2006-12-26 21:59:20 | Movie
喜びがあれば悲しみもあり、笑いもあれば涙もある。そして時には怒りや憎しみもある。けれども、ただそこに在るだけで世界は美しい。

1960年代ローマ、イタリアの中産階級カラーティ家は今日もにぎやかである。小さな会社を経営する父の資金繰りをめぐる教師の母とのいさかいも、この家庭の活気すら与える。この夫婦から生まれたのが、2男2女。イタリア人は、生命力に溢れ子だくさんでもある。(以下、かなり内容にふれております。)
なかでも1歳違いの兄ニコラ(ルイジ・ロ・カーショ)と弟マッテオ(アレッシオ・ボーニ)は、それぞれ医学部と文学部に籍をおく共通する感性をもつ仲の良い兄弟だった。しかし無難に試験をきりぬけ優秀な成績を修める明るい性格の兄に比較して、文学好きで繊細だが気難しいマッテオは、口頭試問の最中に試験官の教授と対立する。そんなマッテオは、精神病院にボランティアに行き、そこで一人の患者と知り合う。その少女の名前は、ジョルジア。精神病院における彼女の不当な扱いに怒り、兄弟は真夜中にジョルジアを病院から連れ出し、3人で友人と待ち合わせた場所まで旅に出る。
検事になった姉のジョヴァンナに相談するも、誘拐という犯罪行為だと厳しく反対される。しかしジョルジアを彼女の父のもとに届け、家族の愛情で立ち直らせようという彼らの決意がひるむことはなかった。ようやく突き止めたジョルジアの父は、新しい家族との生活で精一杯で娘は邪魔な存在なだけだった。現実の壁にぶつかり悩んでいたところ、ジョルジアは警察に見つかり連行され、結局精神病院に戻ることになった。彼らの企ては、失敗したのだった。なすすべもなく、連れていかれるジョシアを見つめるだけのふたり。
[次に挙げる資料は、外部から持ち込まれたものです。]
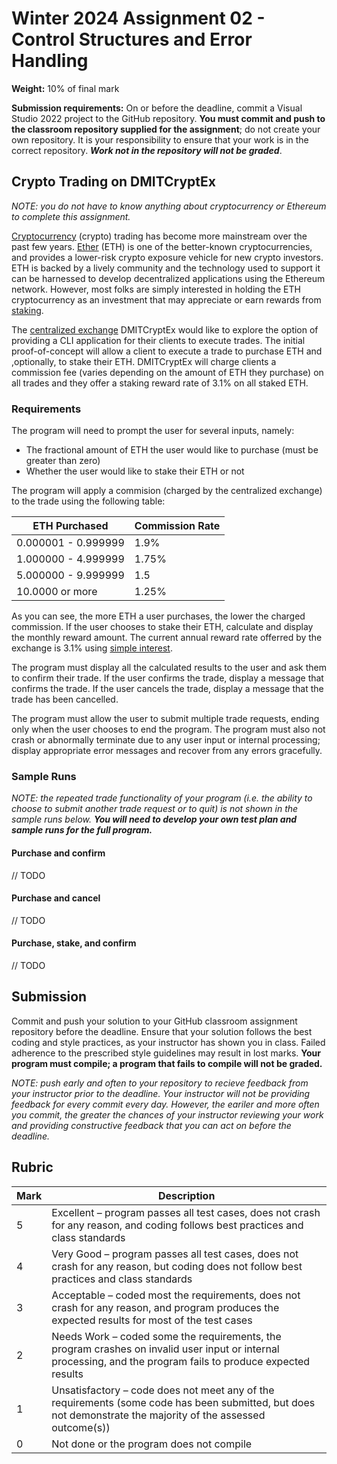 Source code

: # Winter 2024 Assignment 02 - Control Structures and Error Handling
__Weight:__ 10% of final mark

__Submission requirements:__ On or before the deadline, commit a Visual Studio 2022 project to the GitHub repository. __You must commit and push to the classroom repository supplied for the assignment__; do not create your own repository. It is your responsibility to ensure that your work is in the correct repository. ___Work not in the repository will not be graded___.

## Crypto Trading on DMITCryptEx
_NOTE: you do not have to know anything about cryptocurrency or Ethereum to complete this assignment._

[Cryptocurrency](https://en.wikipedia.org/wiki/Cryptocurrency) (crypto) trading has become more mainstream over the past few years. [Ether](https://ethereum.org/en/) (ETH) is one of the better-known cryptocurrencies, and provides a lower-risk crypto exposure vehicle for new crypto investors. ETH is backed by a lively community and the technology used to support it can be harnessed to develop decentralized applications using the Ethereum network. However, most folks are simply interested in holding the ETH cryptocurrency as an investment that may appreciate or earn rewards from [staking](https://ethereum.org/en/staking/).

The [centralized exchange](https://www.investopedia.com/tech/what-are-centralized-cryptocurrency-exchanges/) DMITCryptEx would like to explore the option of providing a CLI application for their clients to execute trades. The initial proof-of-concept will allow a client to execute a trade to purchase ETH and ,optionally, to stake their ETH. DMITCryptEx will charge clients a commission fee (varies depending on the amount of ETH they purchase) on all trades and they offer a staking reward rate of 3.1% on all staked ETH.

### Requirements
The program will need to prompt the user for several inputs, namely:

- The fractional amount of ETH the user would like to purchase (must be greater than zero)
- Whether the user would like to stake their ETH or not

The program will apply a commision (charged by the centralized exchange) to the trade using the following table:

| ETH Purchased | Commission Rate |
|---|---|
| 0.000001 - 0.999999 | 1.9% |
| 1.000000 - 4.999999 | 1.75% |
| 5.000000 - 9.999999 | 1.5 |
| 10.0000 or more | 1.25% |

As you can see, the more ETH a user purchases, the lower the charged commission. If the user chooses to stake their ETH, calculate and display the monthly reward amount. The current annual reward rate offerred by the exchange is 3.1% using [simple interest](https://brilliant.org/wiki/simple-interest/#simple-interest-explained).

The program must display all the calculated results to the user and ask them to confirm their trade. If the user confirms the trade, display a message that confirms the trade. If the user cancels the trade, display a message that the trade has been cancelled.

The program must allow the user to submit multiple trade requests, ending only when the user chooses to end the program. The program must also not crash or abnormally terminate due to any user input or internal processing; display appropriate error messages and recover from any errors gracefully.

### Sample Runs
_NOTE: the repeated trade functionality of your program (i.e. the ability to choose to submit another trade request or to quit) is not shown in the sample runs below. **You will need to develop your own test plan and sample runs for the full program.**_

#### Purchase and confirm
// TODO

#### Purchase and cancel
// TODO

#### Purchase, stake, and confirm
// TODO

## Submission
Commit and push your solution to your GitHub classroom assignment repository before the deadline. Ensure that your solution follows the best coding and style practices, as your instructor has shown you in class. Failed adherence to the prescribed style guidelines may result in lost marks. __Your program must compile; a program that fails to compile will not be graded.__

_NOTE: push early and often to your repository to recieve feedback from your instructor prior to the deadline. Your instructor will not be providing feedback for every commit every day. However, the eariler and more often you commit, the greater the chances of your instructor reviewing your work and providing constructive feedback that you can act on before the deadline._

## Rubric
| Mark | Description |
|---|---|
| 5  | Excellent – program passes all test cases, does not crash for any reason, and coding follows best practices and class standards |
| 4  | Very Good – program passes all test cases, does not crash for any reason, but coding does not follow best practices and class standards |
| 3  | Acceptable – coded most the requirements, does not crash for any reason, and program produces the expected results for most of the test cases |
| 2  | Needs Work – coded some the requirements, the program crashes on invalid user input or internal processing, and the program fails to produce expected results |
| 1  | Unsatisfactory – code does not meet any of the requirements (some code has been submitted, but does not demonstrate the majority of the assessed outcome(s)) |
| 0  | Not done or the program does not compile |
そしてジョルジアの魂を救うことに必死になった行為の底に、口には出さなかったが、旅の途中ずっと美少女の彼女へのほのかな恋心をお互いに気がついていたニコラとマッテオ。この一夏の旅で、彼女のような患者を救うために精神科医の道に進むことを決意するニコラだった。そして駅で兄と別れ、父親が一番期待した頭脳をもちながらも大学も中退して警察官になっていくマッテオ。このイタリアの田舎の小さな駅で別れた兄弟は、この駅がふたりのその後の人生の分岐点になることをこの時は知らなかった。

精神科医として、着実に患者の人権を主張して医療現場をかえることに奔走していくニコラ。精神の自殺のように体制の組織に組み込まれることを望んで警察官になりながらも、社会の闇を知れば知るほど現実とおりあうことができずに、奔流のような感情をおさえていくことができないマッテオ。このふたりの対比が鮮やかに印象に残るのが、兄とその親友たちに娼婦を紹介するマッテオの醒めた表情と、娼婦とベッドに入り行為を躊躇する兄の恥らう表情だ。彼らを心配しながらも見守る母や検事として公害を垂れ流す企業やマフィアと戦う姉、イタリア銀行で活躍するニコラの親友と結婚し家庭を守る妹に、その家庭を捨ててまで「赤い旅団」のテロ活動にのめりこんでいくニコラの妻。女性の立場で登場人物たちを観ていくと、それぞれ全く別のタイプの女性像でありながら、そのすべての人物に小さな自分の分身すら見つける。国籍や人種は異なれど彼女たちに感じる胸のしめつけられるような共感性が、欧州でこの映画が絶賛された理由なのだろう。
366分という長い上映時間が話題になった「輝ける青春」であるが、66年代から現代までおよそ40年に渡るイタリアのひとつの家族の物語をおった一大叙事詩は、時間の長さを忘れてしまうくらいだ。最近の二時間程度に起承転結がはっきりして要領よくまとまったセンスの良い、まるで職人技のような映画を見慣れていると、このスケールのおおらかな物語は往年のイタリアらしい名作映画を彷彿させる。ローマ、ボローニャ、ミラノ、シチリア島、映画の舞台はどこも絵になる。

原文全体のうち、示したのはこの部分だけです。